There’s a refrain in the movie that he says after he has an especially brutal encounter: “this is what it takes to succeed.” Meaning you have to be more brutal than your opponent if you want to succeed. But what is success for him? It’s just survival. And this it seems to me is very distinctly 2010s/2020s—success and survival have become the same thing. If you are surviving at all, you have succeeded, because the world has become this sharp merciless weapon that tries to kill you at every point.
Yet there is a peacefulness to Fassbender’s character, despite his lack of identity, his gruesome violence, his constant movement and unsettledness. He finds moments of comfort relaxing in airports, on planes, on park benches, even waiting in the moments before he assassinates a high value target. He is constantly on the move, constantly anonymous, always in danger—and yet he is at home in that world.

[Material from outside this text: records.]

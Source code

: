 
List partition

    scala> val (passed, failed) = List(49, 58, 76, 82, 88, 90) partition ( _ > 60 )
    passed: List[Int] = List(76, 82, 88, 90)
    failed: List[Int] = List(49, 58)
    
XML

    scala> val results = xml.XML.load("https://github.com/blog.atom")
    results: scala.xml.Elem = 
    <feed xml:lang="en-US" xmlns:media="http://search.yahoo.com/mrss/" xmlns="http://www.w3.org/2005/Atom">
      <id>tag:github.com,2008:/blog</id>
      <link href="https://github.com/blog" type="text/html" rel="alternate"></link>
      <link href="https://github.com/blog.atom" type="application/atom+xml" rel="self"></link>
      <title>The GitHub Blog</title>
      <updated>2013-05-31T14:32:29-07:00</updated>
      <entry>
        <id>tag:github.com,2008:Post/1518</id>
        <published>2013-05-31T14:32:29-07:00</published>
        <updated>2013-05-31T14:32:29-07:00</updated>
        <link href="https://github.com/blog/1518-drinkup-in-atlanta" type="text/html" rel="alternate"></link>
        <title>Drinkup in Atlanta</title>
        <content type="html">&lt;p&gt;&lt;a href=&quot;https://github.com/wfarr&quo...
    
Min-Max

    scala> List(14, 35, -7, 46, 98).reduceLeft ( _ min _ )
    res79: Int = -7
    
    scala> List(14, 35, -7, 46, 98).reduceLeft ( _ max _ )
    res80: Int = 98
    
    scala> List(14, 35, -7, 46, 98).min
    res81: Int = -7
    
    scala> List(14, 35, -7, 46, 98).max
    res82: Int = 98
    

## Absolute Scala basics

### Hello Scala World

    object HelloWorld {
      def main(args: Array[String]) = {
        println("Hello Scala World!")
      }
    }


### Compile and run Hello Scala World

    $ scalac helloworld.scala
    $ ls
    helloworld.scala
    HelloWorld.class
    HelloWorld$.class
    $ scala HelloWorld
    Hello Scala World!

He is the perfect neoliberal subject because he is always on the move, has no connections to anything, and because he doesn’t experience this in a negative way at all—it never occurs to him to want things to be different. He accepts his transient, contingent, anonymous existence—and that makes him succeed/survive. And of course he’s a psychotic serial killer—that’s the only kind of person that would feel comfortable in the world as it is now.
The only Fincher movies I've seen in a theater were his more "popular" 2010s movies, Social Network, Girl with the Dragon Tattoo (which I don't remember a thing about) and Gone Girl. Zodiac (which is my favorite of his movies) never came here, and I don't see The Killer listed at any of the movie theaters.
"Post"-Covid (are we really though?) only the most commercial dreck is shown at the theaters here, more so than ever before. I was very surprised that Scorsese's new movie opened at all, and is even still in like 3 weeks later.
Even in 2020, when the local movie places were desperate for customers, I watched The Godfather Part 1, The Matrix 1, and even Goodfellas and Mad Max Fury Road: Black & Chrome in theaters. That's all over with now.